Sabe-se que uma das assimetrias que tem sido sublinhada nesta matéria é a de que, pela natureza das coisas, os governos negoceiam em conjunto e os parlamentos aprovam ou usam aprovar - e devem continuar a fazê-lo - em separado, parecendo aqui bem fácil acrescentar que o poder se situa onde existe e não existe onde apenas se situa.

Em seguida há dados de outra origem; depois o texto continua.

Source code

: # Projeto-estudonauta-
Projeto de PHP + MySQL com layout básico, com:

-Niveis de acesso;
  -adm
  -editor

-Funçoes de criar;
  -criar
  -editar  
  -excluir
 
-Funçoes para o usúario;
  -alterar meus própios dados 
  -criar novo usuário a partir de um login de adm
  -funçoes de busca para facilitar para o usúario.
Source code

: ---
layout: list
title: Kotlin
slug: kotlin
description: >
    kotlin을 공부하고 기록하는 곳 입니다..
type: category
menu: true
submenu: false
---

Sr. Presidente, Sr.as e Srs. Deputados: É bem possível que este Tratado de Nice, que quase um ano depois regressa ao nosso convívio - num mundo já significativamente alterado, como aqui foi referido -, nos atire para aquele patamar em que o papel dos parlamentos nacionais nos tratados europeus deixe de ser exactamente o que era, não pela subversão dos equilíbrios constitucionais mas, sim, pela reposição e rejuvenescimento dos papéis constitucionais dos órgãos de soberania electivos que os novos fenómenos de poder operam no sentido de reduzir ou de desequilibrar.

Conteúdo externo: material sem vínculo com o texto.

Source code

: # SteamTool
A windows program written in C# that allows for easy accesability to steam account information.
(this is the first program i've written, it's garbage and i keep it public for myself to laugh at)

Os tratados europeus é que não poderão, talvez, continuar a ser o que têm sido na substância. Foi notoriamente difícil, ou pelo menos a imagem foi realista demais, que Nice fosse o que foi, sendo que Nice, não podendo ser mais, infelizmente para a Europa, não foi muito. Se essa lógica não fosse interrompida, correr-se-ia o risco de a desaceleração criar, da próxima, ainda menos.
Mas os tratados europeus também não poderão continuar a ser o que têm sido em matéria de método. Precisamos de ter parlamentos participantes não apenas no fim mas também em fases anteriores da feitura dos trabalhos europeus. Devemos ter, e vamos seguramente ter, trabalho e exercício em comum dos governos e trabalho e exercício em comum dos parlamentos sobre os problemas e sobre as soluções.
Esta poderá ser, pois, a última aprovação de um tratado instituidor da Europa em que a Assembleia se debruce sobre um texto em cuja elaboração não cooperou directa e continuadamente com outros parlamentos europeus.